[What you are asked to do]: What you return should be the lines of the data containing "Lift", each in full.
Segment Start: Material provided
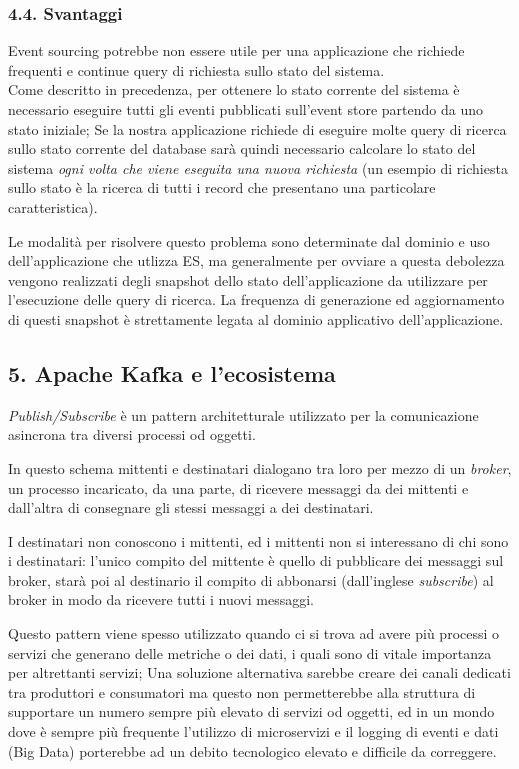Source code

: \documentclass[]{article}
\begin{document}
\newpage

\subsubsection{4.4. Svantaggi}\label{svantaggi}

Event sourcing potrebbe non essere utile per una applicazione che
richiede frequenti e continue query di richiesta sullo stato del
sistema.\\
Come descritto in precedenza, per ottenere lo stato corrente del sistema
è necessario eseguire tutti gli eventi pubblicati sull'event store
partendo da uno stato iniziale; Se la nostra applicazione richiede di
eseguire molte query di ricerca sullo stato corrente del database sarà
quindi necessario calcolare lo stato del sistema \emph{ogni volta che
viene eseguita una nuova richiesta} (un esempio di richiesta sullo stato
è la ricerca di tutti i record che presentano una particolare
caratteristica).

Le modalità per risolvere questo problema sono determinate dal dominio e
uso dell'applicazione che utlizza ES, ma generalmente per ovviare a
questa debolezza vengono realizzati degli snapshot dello stato
dell'applicazione da utilizzare per l'esecuzione delle query di ricerca.
La frequenza di generazione ed aggiornamento di questi snapshot è
strettamente legata al dominio applicativo dell'applicazione.

\newpage

\subsection{5. Apache Kafka e
l'ecosistema}\label{apache-kafka-e-lecosistema}

\emph{Publish/Subscribe} è un pattern architetturale utilizzato per la
comunicazione asincrona tra diversi processi od oggetti.

In questo schema mittenti e destinatari dialogano tra loro per mezzo di
un \emph{broker}, un processo incaricato, da una parte, di ricevere
messaggi da dei mittenti e dall'altra di consegnare gli stessi messaggi
a dei destinatari.

I destinatari non conoscono i mittenti, ed i mittenti non si interessano
di chi sono i destinatari: l'unico compito del mittente è quello di
pubblicare dei messaggi sul broker, starà poi al destinario il compito
di abbonarsi (dall'inglese \emph{subscribe}) al broker in modo da
ricevere tutti i nuovi messaggi.

Questo pattern viene spesso utilizzato quando ci si trova ad avere più
processi o servizi che generano delle metriche o dei dati, i quali sono
di vitale importanza per altrettanti servizi; Una soluzione alternativa
sarebbe creare dei canali dedicati tra produttori e consumatori ma
questo non permetterebbe alla struttura di supportare un numero sempre
più elevato di servizi od oggetti, ed in un mondo dove è sempre più
frequente l'utilizzo di microservizi e il logging di eventi e dati (Big
Data) porterebbe ad un debito tecnologico elevato e difficile da
correggere.
\end{document}

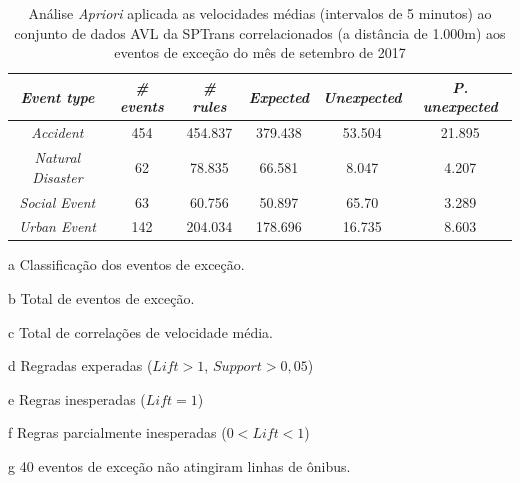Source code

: \documentclass[
	12pt,				%
	oneside,			%
	a4paper,			%
	english,			%
	brazil				%
	]{abntex2ppgsi}
\begin{document}
{{\begin{apendicesenv}
\begin{table}[!htb]
\centering
\begin{threeparttable}
\caption {Análise \textit{Apriori} aplicada as velocidades médias (intervalos de 5 minutos) ao conjunto de dados AVL da SPTrans correlacionados (a distância de 1.000m) aos eventos de exceção do mês de setembro de 2017}
\label {tab:aprioriFull}
\begin{tabular}{c|c|c|c|c|c}
\hline
\textbf{\textit{Event type}}\tnote{a} & \textbf{\textit{\# events}}\tnote{b} & \textit{\textbf{\# rules}}\tnote{c} & \textbf{\textit{Expected}}\tnote{d} & \textbf{\textit{Unexpected}}\tnote{e} & \textbf{\textit{P. unexpected}}\tnote{f}   \\
\hline
\textit{Accident} & 454 & 454.837 & 379.438 & 53.504 & 21.895 \\
\textit{Natural Disaster} & 62 & 78.835 & 66.581 & 8.047 & 4.207 \\
\textit{Social Event} & 63 & 60.756 & 50.897 & 65.70 & 3.289 \\
\textit{Urban Event} & 142 & 204.034 & 178.696 & 16.735 & 8.603 \\
\hline
\end{tabular}
\begin{tablenotes}
            \item[a] Classificação dos eventos de exceção.
            \item[b] Total de eventos de exceção.
            \item[c] Total de correlações de velocidade média.
            \item[d] Regradas experadas ($Lift > 1$, $Support > 0,05$)
            \item[e] Regras inesperadas ($Lift = 1$)
            \item[f] Regras parcialmente inesperadas ($0 < Lift < 1$)
            \item[g] 40 eventos de exceção não atingiram linhas de ônibus.
        \end{tablenotes}
\end{threeparttable}
\end{table}


\end{apendicesenv}}}
\end{document}
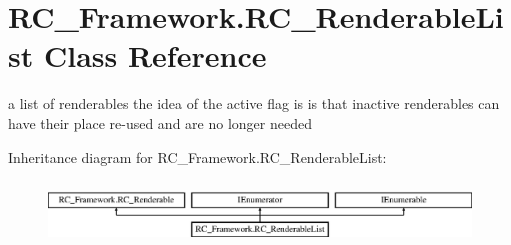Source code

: \hypertarget{class_r_c___framework_1_1_r_c___renderable_list}{}\section{R\+C\+\_\+\+Framework.\+R\+C\+\_\+\+Renderable\+List Class Reference}
\label{class_r_c___framework_1_1_r_c___renderable_list}


a list of renderables the idea of the active flag is is that inactive renderables can have their place re-\/used and are no longer needed  


Inheritance diagram for R\+C\+\_\+\+Framework.\+R\+C\+\_\+\+Renderable\+List\+:\begin{figure}[H]
\begin{center}
\leavevmode
\includegraphics[height=1.704718cm]{class_r_c___framework_1_1_r_c___renderable_list}
\end{center}
\end{figure}
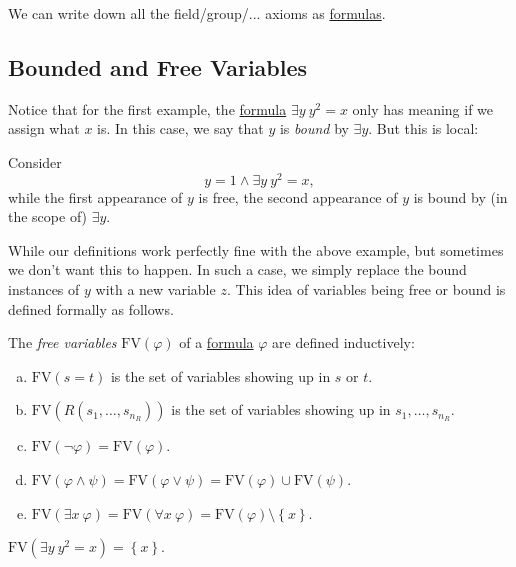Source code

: \begin{eg}
	We can write down all the field/group/... axioms as \hyperref[def:formula]{formulas}.
\end{eg}

\subsection{Bounded and Free Variables}
Notice that for the first example, the \hyperref[def:formula]{formula} \(\exists y\ y^2 = x\) only has meaning if we assign what \(x\) is. In this case, we say that \(y\) is \emph{bound} by \(\exists y\). But this is local:

\begin{eg}
	Consider
	\[
		y=1 \land \exists y\ y^2 = x,
	\]
	while the first appearance of \(y\) is free, the second appearance of \(y\) is bound by (in the scope of) \(\exists y\).
\end{eg}

While our definitions work perfectly fine with the above example, but sometimes we don't want this to happen. In such a case, we simply replace the bound instances of \(y\) with a new variable \(z\). This idea of variables being free or bound is defined formally as follows.

\begin{definition}\label{def:free-variable}
	The \emph{free variables} \(\mathrm{FV}(\varphi )\) of a \hyperref[def:formula]{formula} \(\varphi \) are defined inductively:
	\begin{enumerate}[(a)]
		\item \(\mathrm{FV}(s=t) \) is the set of variables showing up in \(s\) or \(t\).
		\item \(\mathrm{FV}(R(s_1, \dots , s_{n_R})) \) is the set of variables showing up in \(s_1, \dots , s_{n_R}\).
		\item \(\mathrm{FV}(\lnot \varphi ) = \mathrm{FV} (\varphi )\).
		\item \(\mathrm{FV} (\varphi \land \psi ) = \mathrm{FV} (\varphi \lor \psi ) = \mathrm{FV}(\varphi ) \cup \mathrm{FV} (\psi ) \).
		\item \(\mathrm{FV} (\exists x\ \varphi ) = \mathrm{FV} (\forall x\ \varphi ) = \mathrm{FV} (\varphi ) \setminus \left\{ x \right\} \).
	\end{enumerate}
\end{definition}

\begin{eg}
	\(\mathrm{FV} (\exists y\ y^2 = x) = \left\{ x \right\} \).
\end{eg}

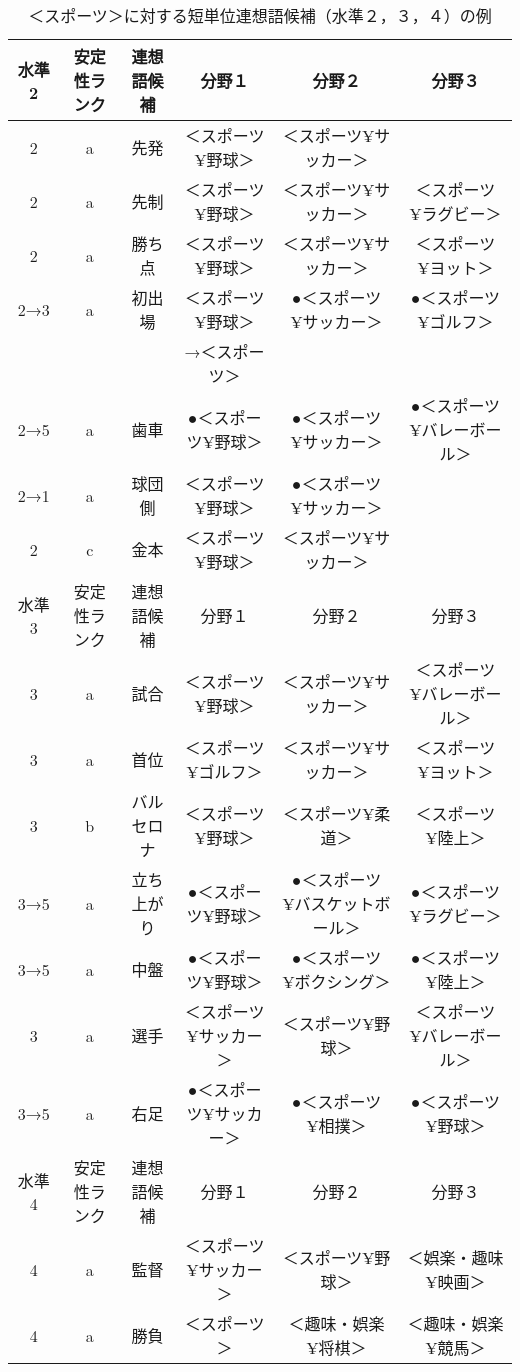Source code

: \begin{sidewaystable}[p]
 \caption{＜スポーツ＞に対する短単位連想語候補（水準２，３，４）の例}
 \begin{center}
\small
  \begin{tabular}{cccccc}
   \hline\hline
水準2 & 安定性ランク & 連想語候補 & 分野１ & 分野２ & 分野３ \\
    \hline
2 & a & 先発 & ＜スポーツ¥野球＞ & ＜スポーツ¥サッカー＞ \\
2 & a & 先制 & ＜スポーツ¥野球＞ & ＜スポーツ¥サッカー＞ & ＜スポーツ¥ラグビー＞ \\
2 & a & 勝ち点 & ＜スポーツ¥野球＞ & ＜スポーツ¥サッカー＞ & ＜スポーツ¥ヨット＞ \\
2→3 & a & 初出場 & ＜スポーツ¥野球＞ & ●＜スポーツ¥サッカー＞ & ●＜スポーツ¥ゴルフ＞ \\
 &  &  & →＜スポーツ＞ \\
2→5 & a & 歯車 & ●＜スポーツ¥野球＞ & ●＜スポーツ¥サッカー＞ & ●＜スポーツ¥バレーボール＞ \\
2→1 & a & 球団側 & ＜スポーツ¥野球＞ & ●＜スポーツ¥サッカー＞ \\
2 & c & 金本 & ＜スポーツ¥野球＞ & ＜スポーツ¥サッカー＞ \\
    \hline\hline
水準3 & 安定性ランク & 連想語候補 & 分野１ & 分野２ & 分野３ \\
    \hline
3 & a & 試合 & ＜スポーツ¥野球＞ & ＜スポーツ¥サッカー＞ & ＜スポーツ¥バレーボール＞ \\
3 & a & 首位 & ＜スポーツ¥ゴルフ＞ & ＜スポーツ¥サッカー＞ & ＜スポーツ¥ヨット＞ \\
3 & b & バルセロナ & ＜スポーツ¥野球＞ & ＜スポーツ¥柔道＞ & ＜スポーツ¥陸上＞ \\
3→5 & a & 立ち上がり & ●＜スポーツ¥野球＞ & ●＜スポーツ¥バスケットボール＞ & ●＜スポーツ¥ラグビー＞ \\
3→5 & a & 中盤 & ●＜スポーツ¥野球＞ & ●＜スポーツ¥ボクシング＞ & ●＜スポーツ¥陸上＞ \\
3 & a & 選手 & ＜スポーツ¥サッカー＞ & ＜スポーツ¥野球＞ & ＜スポーツ¥バレーボール＞ \\
3→5 & a & 右足 & ●＜スポーツ¥サッカー＞ & ●＜スポーツ¥相撲＞ & ●＜スポーツ¥野球＞ \\
    \hline\hline
水準4 & 安定性ランク & 連想語候補 & 分野１ & 分野２ & 分野３ \\
    \hline
4 & a & 監督 & ＜スポーツ¥サッカー＞ & ＜スポーツ¥野球＞ & ＜娯楽・趣味¥映画＞ \\
4 & a & 勝負 & ＜スポーツ＞ & ＜趣味・娯楽¥将棋＞ & ＜趣味・娯楽¥競馬＞ \\

\end{tabular}
\end{center}
\end{sidewaystable}
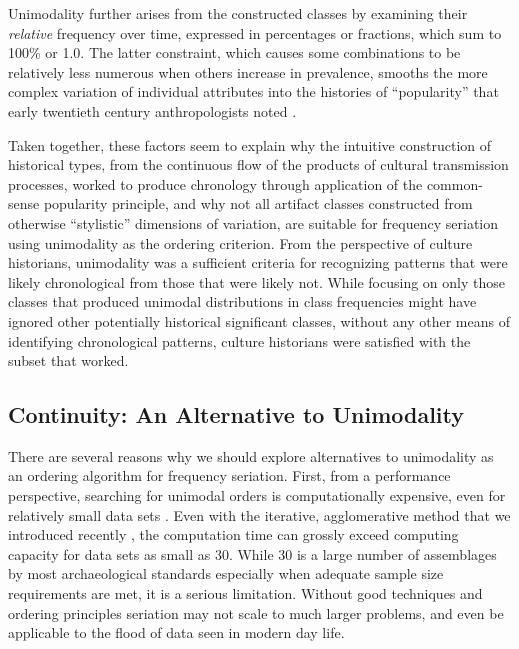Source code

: Unimodality further arises from the constructed classes by examining their \emph{relative} frequency over time, expressed 
in percentages or fractions, which sum to 100\% or 1.0.  The latter constraint, which causes some combinations to be 
relatively less numerous when others increase in prevalence, smooths the more complex variation of individual attributes
into the histories of ``popularity'' that early twentieth century anthropologists noted .  

Taken together, these factors seem to explain why the intuitive
construction of historical types, from the continuous flow of the
products of cultural transmission processes, worked to produce
chronology through application of the common-sense popularity principle,
and why not all artifact classes constructed from otherwise
``stylistic'' dimensions of variation, are suitable for frequency
seriation using unimodality as the ordering criterion. From the
perspective of culture historians, unimodality was a sufficient criteria
for recognizing patterns that were likely chronological from those that
were likely not. While focusing on only those classes that produced
unimodal distributions in class frequencies might have ignored other
potentially historical significant classes, without any other means of
identifying chronological patterns, culture historians were satisfied
with the subset that worked.

\subsection{Continuity: An Alternative to
Unimodality}\label{multser:sec:continuity-an-alternative-to-unimodality}

There are several reasons why we should explore alternatives to
unimodality as an ordering algorithm for frequency seriation. First,
from a performance perspective, searching for unimodal orders is
computationally expensive, even for relatively small data sets
\citep{Madsen2014}. Even with the iterative, agglomerative method that
we introduced recently \citep{Lipo2015}, the computation
time can grossly exceed computing capacity for data sets as small as 30.
While 30 is a large number of assemblages by most archaeological
standards especially when adequate sample size requirements are met, it
is a serious limitation. Without good techniques and ordering principles
seriation may not scale to much larger problems, and even be applicable
to the flood of data seen in modern day life.

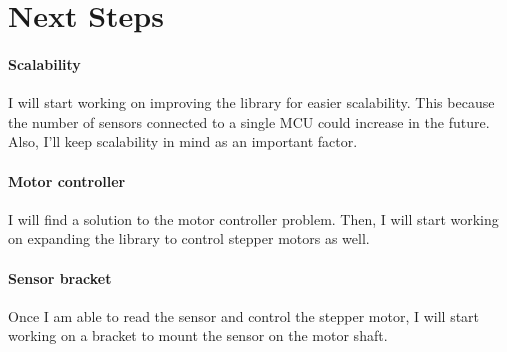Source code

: \documentclass{article}
\begin{document}
\section{Next Steps}
\paragraph{Scalability}
I will start working on improving the library for easier scalability. This because the number of sensors connected to a single MCU could increase in the future. Also, I'll keep scalability in mind as an important factor.

\paragraph{Motor controller}
I will find a solution to the motor controller problem. Then, I will start working on expanding the library to control stepper motors as well.

\paragraph{Sensor bracket}
Once I am able to read the sensor and control the stepper motor, I will start working on a bracket to mount the sensor on the motor shaft.
\end{document}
Segment End: Material provided
[Answer]:
            \item[d] Regradas experadas ($Lift > 1$, $Support > 0,05$)
            \item[e] Regras inesperadas ($Lift = 1$)
            \item[f] Regras parcialmente inesperadas ($0 < Lift < 1$)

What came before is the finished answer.